> _AVAILABLE DATA_
******

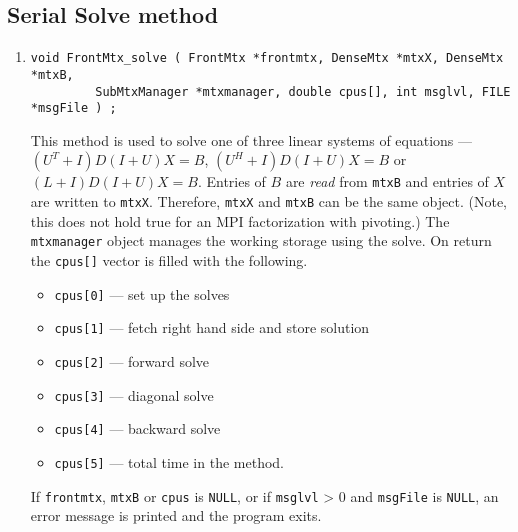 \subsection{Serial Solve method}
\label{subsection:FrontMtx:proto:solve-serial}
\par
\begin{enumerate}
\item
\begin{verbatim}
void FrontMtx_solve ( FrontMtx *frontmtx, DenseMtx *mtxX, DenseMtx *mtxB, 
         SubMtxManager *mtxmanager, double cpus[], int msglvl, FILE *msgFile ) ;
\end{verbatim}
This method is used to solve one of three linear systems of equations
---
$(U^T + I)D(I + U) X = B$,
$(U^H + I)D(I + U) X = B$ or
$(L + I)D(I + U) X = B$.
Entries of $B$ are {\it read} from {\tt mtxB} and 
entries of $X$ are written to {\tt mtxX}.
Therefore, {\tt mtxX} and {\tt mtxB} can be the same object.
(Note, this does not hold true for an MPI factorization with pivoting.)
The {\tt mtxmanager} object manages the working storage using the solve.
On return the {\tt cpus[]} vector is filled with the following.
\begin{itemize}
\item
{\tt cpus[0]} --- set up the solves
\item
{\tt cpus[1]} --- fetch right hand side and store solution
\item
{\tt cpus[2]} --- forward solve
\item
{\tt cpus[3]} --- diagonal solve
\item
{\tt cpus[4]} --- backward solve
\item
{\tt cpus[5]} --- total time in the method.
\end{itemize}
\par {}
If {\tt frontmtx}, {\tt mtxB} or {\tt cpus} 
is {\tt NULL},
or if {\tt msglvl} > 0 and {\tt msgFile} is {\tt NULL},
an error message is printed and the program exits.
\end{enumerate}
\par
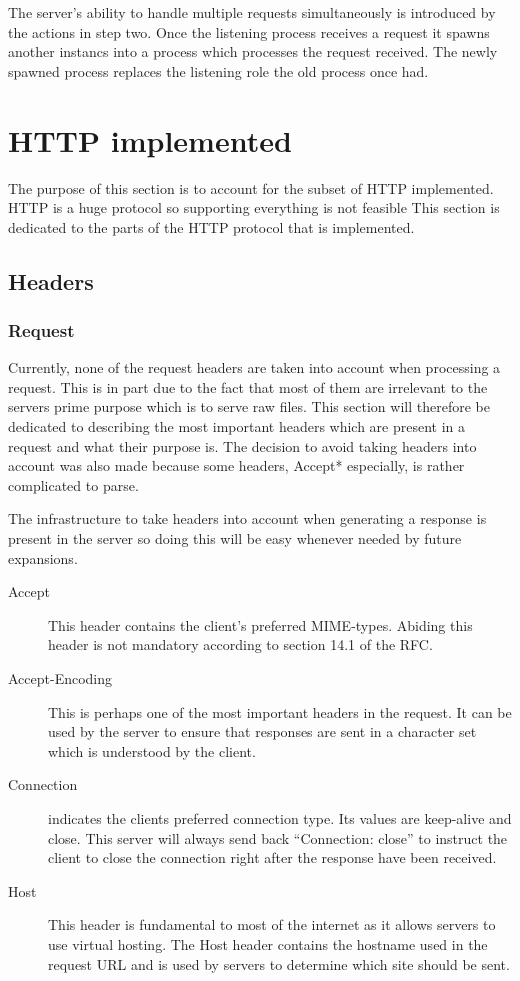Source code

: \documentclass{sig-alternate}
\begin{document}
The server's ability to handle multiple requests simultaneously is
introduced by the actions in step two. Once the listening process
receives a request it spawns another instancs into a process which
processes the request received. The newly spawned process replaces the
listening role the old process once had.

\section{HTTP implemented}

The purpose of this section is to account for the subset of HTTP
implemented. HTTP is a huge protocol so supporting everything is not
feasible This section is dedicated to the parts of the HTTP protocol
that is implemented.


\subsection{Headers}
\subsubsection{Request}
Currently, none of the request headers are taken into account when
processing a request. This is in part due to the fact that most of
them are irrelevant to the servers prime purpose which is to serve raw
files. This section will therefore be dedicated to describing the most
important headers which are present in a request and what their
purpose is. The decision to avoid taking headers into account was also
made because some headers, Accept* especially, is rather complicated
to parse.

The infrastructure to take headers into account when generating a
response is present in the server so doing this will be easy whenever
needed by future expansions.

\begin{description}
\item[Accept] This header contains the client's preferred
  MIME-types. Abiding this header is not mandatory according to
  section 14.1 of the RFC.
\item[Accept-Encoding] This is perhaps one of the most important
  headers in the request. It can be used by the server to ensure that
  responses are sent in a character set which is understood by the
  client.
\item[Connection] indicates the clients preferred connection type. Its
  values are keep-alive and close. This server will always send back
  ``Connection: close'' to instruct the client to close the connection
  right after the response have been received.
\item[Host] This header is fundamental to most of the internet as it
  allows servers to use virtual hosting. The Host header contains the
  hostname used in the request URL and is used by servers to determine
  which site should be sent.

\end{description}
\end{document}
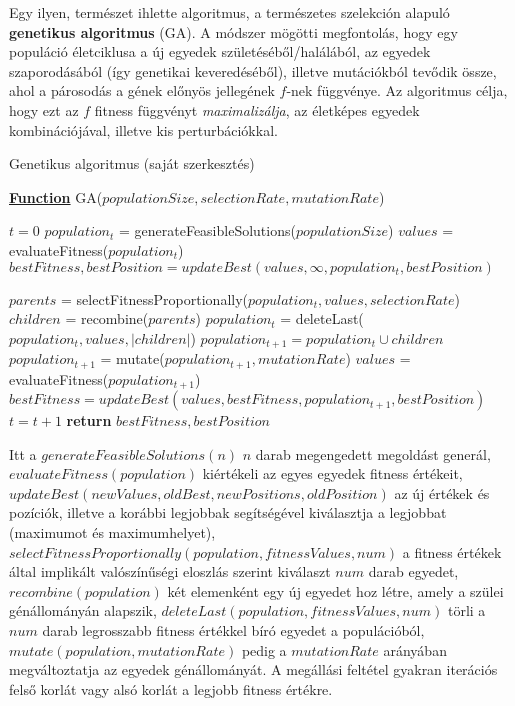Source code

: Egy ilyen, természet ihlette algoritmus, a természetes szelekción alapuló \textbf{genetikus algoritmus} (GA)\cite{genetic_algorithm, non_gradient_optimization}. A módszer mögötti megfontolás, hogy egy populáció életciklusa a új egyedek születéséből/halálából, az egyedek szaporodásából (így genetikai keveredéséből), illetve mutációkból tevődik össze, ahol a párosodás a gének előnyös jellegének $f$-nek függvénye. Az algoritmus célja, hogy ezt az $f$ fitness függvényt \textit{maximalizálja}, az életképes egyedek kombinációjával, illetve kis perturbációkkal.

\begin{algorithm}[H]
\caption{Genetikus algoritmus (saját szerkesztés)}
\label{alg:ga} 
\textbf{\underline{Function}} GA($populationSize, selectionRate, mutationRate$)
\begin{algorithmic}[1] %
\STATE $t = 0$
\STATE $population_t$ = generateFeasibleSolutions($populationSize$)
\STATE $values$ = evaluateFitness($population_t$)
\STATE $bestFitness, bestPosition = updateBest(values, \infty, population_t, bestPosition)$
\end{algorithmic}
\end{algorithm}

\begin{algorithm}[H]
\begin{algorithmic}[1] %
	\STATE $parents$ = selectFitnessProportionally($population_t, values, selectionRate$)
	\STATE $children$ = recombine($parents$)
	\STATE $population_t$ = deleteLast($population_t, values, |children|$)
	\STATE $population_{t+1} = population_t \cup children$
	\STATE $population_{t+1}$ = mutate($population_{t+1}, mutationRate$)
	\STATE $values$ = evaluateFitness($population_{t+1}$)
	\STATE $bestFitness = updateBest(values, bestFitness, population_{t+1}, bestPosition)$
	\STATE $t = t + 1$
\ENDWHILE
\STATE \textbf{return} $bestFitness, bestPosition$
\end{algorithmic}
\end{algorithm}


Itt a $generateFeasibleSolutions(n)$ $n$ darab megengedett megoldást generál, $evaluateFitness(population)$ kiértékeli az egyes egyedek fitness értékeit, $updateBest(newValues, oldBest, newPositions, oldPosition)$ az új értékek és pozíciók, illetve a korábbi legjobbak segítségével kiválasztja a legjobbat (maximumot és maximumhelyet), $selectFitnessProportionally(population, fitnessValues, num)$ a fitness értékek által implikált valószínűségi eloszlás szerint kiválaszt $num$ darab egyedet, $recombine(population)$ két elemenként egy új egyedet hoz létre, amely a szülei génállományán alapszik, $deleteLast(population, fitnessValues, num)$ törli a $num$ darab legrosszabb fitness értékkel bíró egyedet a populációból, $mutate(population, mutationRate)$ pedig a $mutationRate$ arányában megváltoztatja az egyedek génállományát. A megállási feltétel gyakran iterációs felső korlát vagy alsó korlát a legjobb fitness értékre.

******

> _TASK DIRECTIONS_
Give the number of lines in the records where the word "that" occurs, and add nothing.

> _EXPECTED ANSWER_
3